Brief Notes about “Iskanders”

During the military parade dedicated to the 25th anniversary of independence of Armenia, the “Iskander” tactical missile systems were displayed among other military equipment.

“Union of Informed Citizens” NGO has tried to gather information about those systems and their purchase.


As it is known, on June 26 of 2015, a contract on “Providing a State Export Loan to the RA Government” was signed between Armenia and Russia. According to the contract, Armenia was supposed to purchase 200 million USD-worth weapons and military equipment from Russia and pay for the purchased items during 10 years.

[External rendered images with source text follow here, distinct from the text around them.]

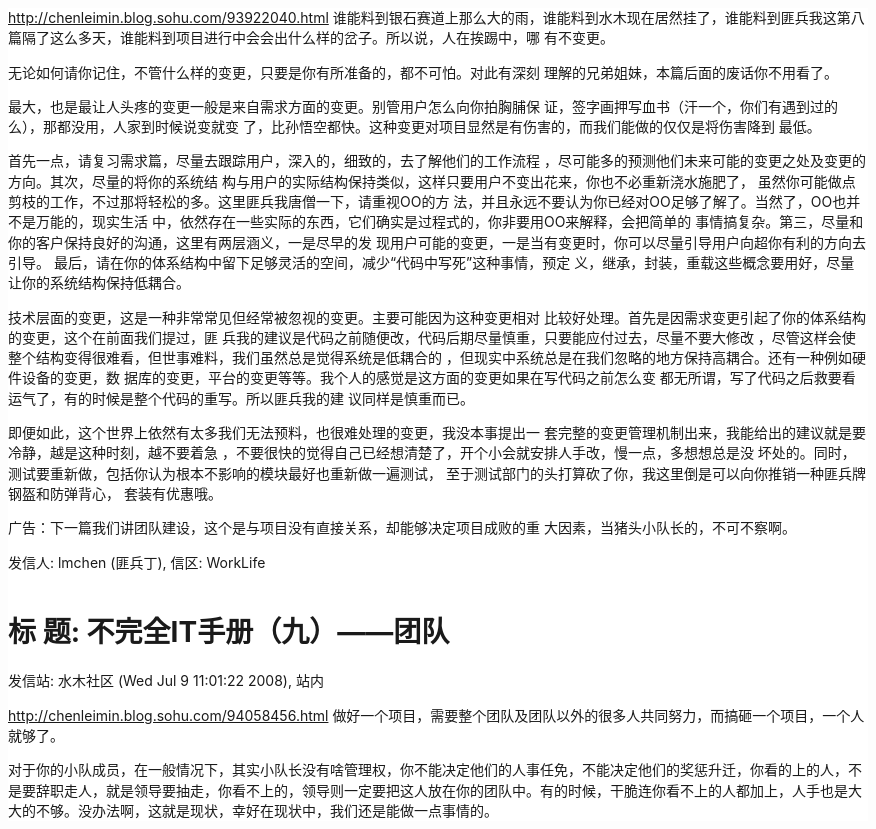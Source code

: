 http://chenleimin.blog.sohu.com/93922040.html
谁能料到银石赛道上那么大的雨，谁能料到水木现在居然挂了，谁能料到匪兵我这第八
篇隔了这么多天，谁能料到项目进行中会会出什么样的岔子。所以说，人在挨踢中，哪
有不变更。

无论如何请你记住，不管什么样的变更，只要是你有所准备的，都不可怕。对此有深刻
理解的兄弟姐妹，本篇后面的废话你不用看了。

最大，也是最让人头疼的变更一般是来自需求方面的变更。别管用户怎么向你拍胸脯保
证，签字画押写血书（汗一个，你们有遇到过的么），那都没用，人家到时候说变就变
了，比孙悟空都快。这种变更对项目显然是有伤害的，而我们能做的仅仅是将伤害降到
最低。

首先一点，请复习需求篇，尽量去跟踪用户，深入的，细致的，去了解他们的工作流程
，尽可能多的预测他们未来可能的变更之处及变更的方向。其次，尽量的将你的系统结
构与用户的实际结构保持类似，这样只要用户不变出花来，你也不必重新浇水施肥了，
虽然你可能做点剪枝的工作，不过那将轻松的多。这里匪兵我唐僧一下，请重视OO的方
法，并且永远不要认为你已经对OO足够了解了。当然了，OO也并不是万能的，现实生活
中，依然存在一些实际的东西，它们确实是过程式的，你非要用OO来解释，会把简单的
事情搞复杂。第三，尽量和你的客户保持良好的沟通，这里有两层涵义，一是尽早的发
现用户可能的变更，一是当有变更时，你可以尽量引导用户向超你有利的方向去引导。
最后，请在你的体系结构中留下足够灵活的空间，减少“代码中写死”这种事情，预定
义，继承，封装，重载这些概念要用好，尽量让你的系统结构保持低耦合。

技术层面的变更，这是一种非常常见但经常被忽视的变更。主要可能因为这种变更相对
比较好处理。首先是因需求变更引起了你的体系结构的变更，这个在前面我们提过，匪
兵我的建议是代码之前随便改，代码后期尽量慎重，只要能应付过去，尽量不要大修改
，尽管这样会使整个结构变得很难看，但世事难料，我们虽然总是觉得系统是低耦合的
，但现实中系统总是在我们忽略的地方保持高耦合。还有一种例如硬件设备的变更，数
据库的变更，平台的变更等等。我个人的感觉是这方面的变更如果在写代码之前怎么变
都无所谓，写了代码之后救要看运气了，有的时候是整个代码的重写。所以匪兵我的建
议同样是慎重而已。

即便如此，这个世界上依然有太多我们无法预料，也很难处理的变更，我没本事提出一
套完整的变更管理机制出来，我能给出的建议就是要冷静，越是这种时刻，越不要着急
，不要很快的觉得自己已经想清楚了，开个小会就安排人手改，慢一点，多想想总是没
坏处的。同时，测试要重新做，包括你认为根本不影响的模块最好也重新做一遍测试，
至于测试部门的头打算砍了你，我这里倒是可以向你推销一种匪兵牌钢盔和防弹背心，
套装有优惠哦。

广告：下一篇我们讲团队建设，这个是与项目没有直接关系，却能够决定项目成败的重
大因素，当猪头小队长的，不可不察啊。

发信人: lmchen (匪兵丁), 信区: WorkLife

# 标 题: 不完全IT手册（九）——团队

发信站: 水木社区 (Wed Jul 9 11:01:22 2008), 站内

http://chenleimin.blog.sohu.com/94058456.html
做好一个项目，需要整个团队及团队以外的很多人共同努力，而搞砸一个项目，一个人就够了。

对于你的小队成员，在一般情况下，其实小队长没有啥管理权，你不能决定他们的人事任免，不能决定他们的奖惩升迁，你看的上的人，不是要辞职走人，就是领导要抽走，你看不上的，领导则一定要把这人放在你的团队中。有的时候，干脆连你看不上的人都加上，人手也是大大的不够。没办法啊，这就是现状，幸好在现状中，我们还是能做一点事情的。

However, according to the response letter received recently from the RA Ministry of Finance, those 200 million USD had not been used yet by the date of September 13 of 2016. And according to Article 2 of the aforementioned contract, the use of the loan shall start from the day of the delivery of the weapons.

It means that Russia had not provided any weapons or other military equipment to Armenia within the framework of the loan as of September 13 (when the “Iskanders” were already surely in Armenia).

This allows us to claim with confidence that the “Iskander” systems (among other weapons) were not purchased with the loan but by direct payment. In fact, it was confirmed by Deputy Defense Minister Davit Tonoyan in his interview to Radio Liberty, who said that “it was obtained at the expense of our budget spending”.

This “Iskanders” deal is not yet reflected either in the UN Register of Conventional Arms or the Stockholm International Peace Institute reports. Hence, it is difficult to assess the amount that the Armenian taxpayers have paid for those systems.

However, according to the evaluations by different experts, one brigade of these systems costs 200-300 million USD. The brigade is composed of 12 launching systems. During the 25th anniversary parade in Yerevan, 4 launching systems were shown. Hence, we can assume that the “Iskanders” cost the Armenian budget 70-100 million USD.


Some Russian, Azerbaijani and Turkish sources have come up with publications in which 500 kilometers were mentioned as the radius of destruction of the Armenian “Iskanders”. However, during the military parade in Yerevan, 300km was announced as the radius of destruction of the systems.

The point is that there are different types of 9K720 “Iskander” systems (SS26 Stone by NATO’s classification): “Iskander-M”, “Iskander-K” and “Iskander-E”. During the Yerevan military parade, the launching systems were concealed and it was not possible to form a clear understanding of the type the Armenian “Iskanders” belong to.

According to the International Code of Conduct against Ballistic Missile Proliferation (also known as the Hague Code of Conduct), its member countries (including Russia) are obliged not to sell missiles exceeding the range of 300 kilometers to other countries.

In order to meet the requirements of that Code, Russia created the so-called export-oriented “Iskander E”. According to official data, the latter have a 280km range. Most probably, particularly this type has been supplied to Armenia (in this case, the announced range of 300 km is closer to reality).

In this regard, we should note that the “Iskanders” should be transported to Nagorno Karabagh in order to be able to strike objects around Baku because Baku is 305km far from the closest point in Armenia. However, the transportation of those systems to Nagorno Karabagh is dangerous both politically and diplomatically.